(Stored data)
——

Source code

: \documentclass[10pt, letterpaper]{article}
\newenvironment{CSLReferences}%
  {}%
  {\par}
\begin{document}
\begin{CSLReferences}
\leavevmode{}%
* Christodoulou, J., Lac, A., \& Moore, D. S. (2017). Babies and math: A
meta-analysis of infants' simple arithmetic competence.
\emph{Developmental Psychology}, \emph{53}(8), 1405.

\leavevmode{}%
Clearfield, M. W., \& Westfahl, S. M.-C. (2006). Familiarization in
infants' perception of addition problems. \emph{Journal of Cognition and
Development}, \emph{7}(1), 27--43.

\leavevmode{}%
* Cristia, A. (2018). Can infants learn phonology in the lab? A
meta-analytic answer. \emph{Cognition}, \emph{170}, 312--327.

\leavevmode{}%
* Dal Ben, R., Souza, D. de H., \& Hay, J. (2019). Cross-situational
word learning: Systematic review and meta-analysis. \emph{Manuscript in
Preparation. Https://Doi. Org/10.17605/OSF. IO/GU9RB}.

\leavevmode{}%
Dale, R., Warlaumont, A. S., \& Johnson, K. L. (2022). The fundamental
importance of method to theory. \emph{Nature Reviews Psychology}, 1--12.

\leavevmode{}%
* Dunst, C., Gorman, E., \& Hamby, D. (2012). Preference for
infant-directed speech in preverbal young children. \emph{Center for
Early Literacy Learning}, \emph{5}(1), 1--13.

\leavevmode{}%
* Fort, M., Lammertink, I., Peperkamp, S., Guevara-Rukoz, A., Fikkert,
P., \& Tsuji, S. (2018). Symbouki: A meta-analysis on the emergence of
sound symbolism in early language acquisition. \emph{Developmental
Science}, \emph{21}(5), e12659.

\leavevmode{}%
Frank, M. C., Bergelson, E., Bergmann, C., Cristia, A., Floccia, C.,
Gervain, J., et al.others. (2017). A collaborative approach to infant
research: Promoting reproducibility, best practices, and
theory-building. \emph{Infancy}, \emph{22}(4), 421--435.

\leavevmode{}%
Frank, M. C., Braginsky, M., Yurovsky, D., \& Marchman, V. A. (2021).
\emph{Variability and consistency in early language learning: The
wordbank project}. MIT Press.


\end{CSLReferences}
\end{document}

——

» The task: Using the data above, return each line that includes the word "theory".

» Reply to the exercise:
importance of method to theory. \emph{Nature Reviews Psychology}, 1--12.
theory-building. \emph{Infancy}, \emph{22}(4), 421--435.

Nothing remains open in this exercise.